Jeśli chcesz być asertywnym, wystarczy po prostu przyjąć rzeczywistość taką, jaka jest i nie próbować jej zmieniać lub przedstawiać inaczej dla otoczenia. Jesteś w czymś dobry – podkreśl to! Zrobiłeś błąd – przyznaj się do tego! Nie zgadzasz się z kolegą – powiedz mu o tym w taki sposób, żeby go nie zranić. Masz odmienne zdanie lub ciekawy pomysł – podziel się nim z innymi. Nie możesz pomóc lub wykonać zadania – poinformuj o tym podając przyczynę. Nie rozumiesz lub czegoś nie wiesz – nie bój się o tym powiedzieć, bo przecież przyznanie tego, to jedyny sposób, żeby uzupełnić swoją wiedzę. Ktoś ci odmówił – pamiętaj, że inni też mają prawo na asertywność.

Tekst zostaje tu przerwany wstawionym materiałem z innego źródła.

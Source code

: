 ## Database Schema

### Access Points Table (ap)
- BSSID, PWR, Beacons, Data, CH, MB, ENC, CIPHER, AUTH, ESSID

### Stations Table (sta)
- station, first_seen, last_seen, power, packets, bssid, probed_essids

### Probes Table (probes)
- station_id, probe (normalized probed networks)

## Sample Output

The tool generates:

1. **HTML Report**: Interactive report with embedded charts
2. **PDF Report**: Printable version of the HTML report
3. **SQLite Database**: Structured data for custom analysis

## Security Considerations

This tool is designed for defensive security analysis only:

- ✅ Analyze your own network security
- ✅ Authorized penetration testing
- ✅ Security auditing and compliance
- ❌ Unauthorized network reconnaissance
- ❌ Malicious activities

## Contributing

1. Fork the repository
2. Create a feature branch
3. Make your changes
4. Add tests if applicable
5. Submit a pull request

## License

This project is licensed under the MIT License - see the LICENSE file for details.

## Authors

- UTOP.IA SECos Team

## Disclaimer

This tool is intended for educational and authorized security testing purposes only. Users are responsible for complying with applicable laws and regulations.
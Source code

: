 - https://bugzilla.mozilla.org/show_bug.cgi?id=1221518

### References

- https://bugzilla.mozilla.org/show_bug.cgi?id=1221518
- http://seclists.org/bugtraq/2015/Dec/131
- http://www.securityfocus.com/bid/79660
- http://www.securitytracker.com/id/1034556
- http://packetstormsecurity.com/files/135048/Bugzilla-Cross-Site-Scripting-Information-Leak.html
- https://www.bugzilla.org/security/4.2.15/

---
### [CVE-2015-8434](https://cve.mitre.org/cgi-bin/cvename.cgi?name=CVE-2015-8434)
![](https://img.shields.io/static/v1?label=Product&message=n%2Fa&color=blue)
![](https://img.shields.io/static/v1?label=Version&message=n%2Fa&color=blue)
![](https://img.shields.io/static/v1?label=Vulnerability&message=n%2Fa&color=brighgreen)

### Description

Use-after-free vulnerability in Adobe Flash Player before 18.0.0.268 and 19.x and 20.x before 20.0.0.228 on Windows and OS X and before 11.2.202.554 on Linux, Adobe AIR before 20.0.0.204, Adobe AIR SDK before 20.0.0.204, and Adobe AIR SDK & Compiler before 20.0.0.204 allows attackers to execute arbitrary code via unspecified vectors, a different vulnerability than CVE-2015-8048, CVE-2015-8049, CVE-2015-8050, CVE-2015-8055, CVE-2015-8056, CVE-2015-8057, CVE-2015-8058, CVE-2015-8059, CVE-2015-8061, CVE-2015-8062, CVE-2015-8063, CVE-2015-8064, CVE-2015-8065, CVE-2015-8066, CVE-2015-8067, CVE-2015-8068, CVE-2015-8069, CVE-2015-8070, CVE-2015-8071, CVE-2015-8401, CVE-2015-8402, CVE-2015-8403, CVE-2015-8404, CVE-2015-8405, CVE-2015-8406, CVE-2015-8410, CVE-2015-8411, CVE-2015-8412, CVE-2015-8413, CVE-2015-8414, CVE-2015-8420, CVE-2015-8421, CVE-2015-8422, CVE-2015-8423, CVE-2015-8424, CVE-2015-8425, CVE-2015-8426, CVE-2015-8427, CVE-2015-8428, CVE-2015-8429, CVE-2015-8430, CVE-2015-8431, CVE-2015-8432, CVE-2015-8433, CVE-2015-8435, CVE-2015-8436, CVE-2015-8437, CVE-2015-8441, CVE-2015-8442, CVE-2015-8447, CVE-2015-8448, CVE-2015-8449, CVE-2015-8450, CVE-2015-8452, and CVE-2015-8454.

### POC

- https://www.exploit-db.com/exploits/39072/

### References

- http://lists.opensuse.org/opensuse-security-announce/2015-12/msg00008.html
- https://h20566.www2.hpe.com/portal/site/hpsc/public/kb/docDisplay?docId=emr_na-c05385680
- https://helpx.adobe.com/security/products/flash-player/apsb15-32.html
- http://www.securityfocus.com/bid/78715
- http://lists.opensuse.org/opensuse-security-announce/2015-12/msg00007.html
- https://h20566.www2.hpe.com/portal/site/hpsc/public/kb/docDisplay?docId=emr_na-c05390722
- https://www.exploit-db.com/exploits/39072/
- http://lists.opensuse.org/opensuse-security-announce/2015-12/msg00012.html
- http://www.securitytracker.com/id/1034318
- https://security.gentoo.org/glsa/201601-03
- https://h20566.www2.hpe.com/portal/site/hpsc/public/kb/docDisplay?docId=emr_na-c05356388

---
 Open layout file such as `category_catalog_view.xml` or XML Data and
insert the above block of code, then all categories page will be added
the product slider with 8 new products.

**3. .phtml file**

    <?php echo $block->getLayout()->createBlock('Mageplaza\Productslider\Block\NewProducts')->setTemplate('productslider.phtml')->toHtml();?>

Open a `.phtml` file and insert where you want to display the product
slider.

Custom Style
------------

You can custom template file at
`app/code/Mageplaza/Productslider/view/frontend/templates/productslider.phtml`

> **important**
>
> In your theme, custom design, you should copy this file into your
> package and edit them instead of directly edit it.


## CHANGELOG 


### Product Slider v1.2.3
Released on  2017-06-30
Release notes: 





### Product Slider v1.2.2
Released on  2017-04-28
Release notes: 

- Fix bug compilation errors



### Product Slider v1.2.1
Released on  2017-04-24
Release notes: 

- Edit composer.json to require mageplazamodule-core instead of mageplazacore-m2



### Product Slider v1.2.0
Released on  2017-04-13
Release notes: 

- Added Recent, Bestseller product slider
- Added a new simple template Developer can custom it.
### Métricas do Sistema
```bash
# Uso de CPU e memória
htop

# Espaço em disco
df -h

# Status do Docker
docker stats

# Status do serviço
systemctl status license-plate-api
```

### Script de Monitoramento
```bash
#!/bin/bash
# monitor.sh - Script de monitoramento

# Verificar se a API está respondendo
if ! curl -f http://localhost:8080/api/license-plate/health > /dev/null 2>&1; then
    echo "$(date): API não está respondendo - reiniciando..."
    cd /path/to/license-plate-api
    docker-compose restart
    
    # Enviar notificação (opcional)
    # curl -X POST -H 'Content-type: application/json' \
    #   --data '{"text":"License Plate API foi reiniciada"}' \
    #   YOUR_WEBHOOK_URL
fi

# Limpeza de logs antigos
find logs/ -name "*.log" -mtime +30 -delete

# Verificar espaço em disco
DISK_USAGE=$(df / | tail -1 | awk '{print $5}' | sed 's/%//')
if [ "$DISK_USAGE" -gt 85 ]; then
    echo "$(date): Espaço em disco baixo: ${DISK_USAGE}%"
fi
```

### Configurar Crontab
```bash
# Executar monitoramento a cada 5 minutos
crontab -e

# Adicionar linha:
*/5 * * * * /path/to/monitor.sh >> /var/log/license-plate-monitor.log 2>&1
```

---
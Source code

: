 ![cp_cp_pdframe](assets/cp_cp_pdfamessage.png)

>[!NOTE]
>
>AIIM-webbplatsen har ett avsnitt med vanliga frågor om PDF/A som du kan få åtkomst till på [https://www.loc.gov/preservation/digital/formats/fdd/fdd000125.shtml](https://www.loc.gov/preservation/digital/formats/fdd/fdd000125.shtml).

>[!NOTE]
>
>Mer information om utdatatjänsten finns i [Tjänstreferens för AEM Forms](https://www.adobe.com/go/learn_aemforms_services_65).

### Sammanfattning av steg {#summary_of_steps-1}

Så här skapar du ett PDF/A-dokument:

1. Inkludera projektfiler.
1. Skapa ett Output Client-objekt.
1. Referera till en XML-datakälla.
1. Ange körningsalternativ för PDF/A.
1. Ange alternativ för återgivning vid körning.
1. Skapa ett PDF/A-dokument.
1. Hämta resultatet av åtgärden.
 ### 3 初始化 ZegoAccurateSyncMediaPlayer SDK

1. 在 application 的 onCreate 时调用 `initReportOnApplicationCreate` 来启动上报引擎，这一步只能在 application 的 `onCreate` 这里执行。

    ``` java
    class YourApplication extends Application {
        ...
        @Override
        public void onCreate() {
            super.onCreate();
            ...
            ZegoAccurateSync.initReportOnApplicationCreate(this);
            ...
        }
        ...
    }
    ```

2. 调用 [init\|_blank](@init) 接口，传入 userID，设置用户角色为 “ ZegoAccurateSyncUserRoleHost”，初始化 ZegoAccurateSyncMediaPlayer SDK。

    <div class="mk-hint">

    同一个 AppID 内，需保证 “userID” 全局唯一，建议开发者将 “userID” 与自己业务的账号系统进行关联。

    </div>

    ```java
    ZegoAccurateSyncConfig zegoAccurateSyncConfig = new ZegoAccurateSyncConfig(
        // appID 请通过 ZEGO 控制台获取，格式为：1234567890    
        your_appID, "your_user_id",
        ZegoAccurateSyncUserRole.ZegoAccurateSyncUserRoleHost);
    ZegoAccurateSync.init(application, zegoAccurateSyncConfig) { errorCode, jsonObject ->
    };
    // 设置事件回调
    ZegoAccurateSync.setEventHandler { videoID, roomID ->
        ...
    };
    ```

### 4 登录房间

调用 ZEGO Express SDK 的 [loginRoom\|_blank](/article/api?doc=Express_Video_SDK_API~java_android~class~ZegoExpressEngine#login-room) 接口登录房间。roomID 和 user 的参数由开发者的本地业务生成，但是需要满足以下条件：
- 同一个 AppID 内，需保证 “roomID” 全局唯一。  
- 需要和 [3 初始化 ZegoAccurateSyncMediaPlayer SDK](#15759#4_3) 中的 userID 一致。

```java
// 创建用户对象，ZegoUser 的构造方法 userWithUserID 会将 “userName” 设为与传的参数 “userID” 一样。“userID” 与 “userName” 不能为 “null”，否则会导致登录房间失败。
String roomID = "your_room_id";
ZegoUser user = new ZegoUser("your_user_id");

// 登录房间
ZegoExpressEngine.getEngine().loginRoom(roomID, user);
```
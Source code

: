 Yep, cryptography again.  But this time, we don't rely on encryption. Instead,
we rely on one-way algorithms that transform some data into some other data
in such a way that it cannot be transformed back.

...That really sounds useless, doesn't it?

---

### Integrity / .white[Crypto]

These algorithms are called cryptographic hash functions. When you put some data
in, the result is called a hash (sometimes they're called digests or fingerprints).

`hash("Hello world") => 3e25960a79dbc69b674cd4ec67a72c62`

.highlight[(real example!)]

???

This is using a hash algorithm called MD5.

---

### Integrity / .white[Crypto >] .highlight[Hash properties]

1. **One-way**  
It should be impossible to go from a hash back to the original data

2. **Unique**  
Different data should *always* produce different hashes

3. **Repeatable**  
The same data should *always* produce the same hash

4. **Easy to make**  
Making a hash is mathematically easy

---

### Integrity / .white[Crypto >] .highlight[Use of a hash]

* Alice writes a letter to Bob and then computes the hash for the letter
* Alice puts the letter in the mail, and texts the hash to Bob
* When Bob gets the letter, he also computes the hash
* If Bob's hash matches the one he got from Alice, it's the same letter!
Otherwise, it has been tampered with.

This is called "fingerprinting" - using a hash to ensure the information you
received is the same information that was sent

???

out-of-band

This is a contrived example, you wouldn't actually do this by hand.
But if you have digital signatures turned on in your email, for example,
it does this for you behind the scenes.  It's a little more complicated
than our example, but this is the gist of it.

W rzeczywistości asertywność sięga korzeniami daleko w przeszłość. Bardzo dobrze przedstawia zachowanie asertywne stare powiedzenie „Nie rób drugiemu, co tobie niemiłe” albo przykazanie „Miłuj bliźniego, jak siebie samego”. Krążą opinie, że staroświecka nazwa asertywności to pokora. A pokora jest niczym czoło, które nie jest ani za nisko, ani za wysoko, lecz na swoim miejscu.

Widzisz, drogi Czytelniku? Okazuje się, że wcale nie jest tak trudno być naprawdę asertywnym. Wystarczy tylko być prostym, prawdziwym i dostojnym.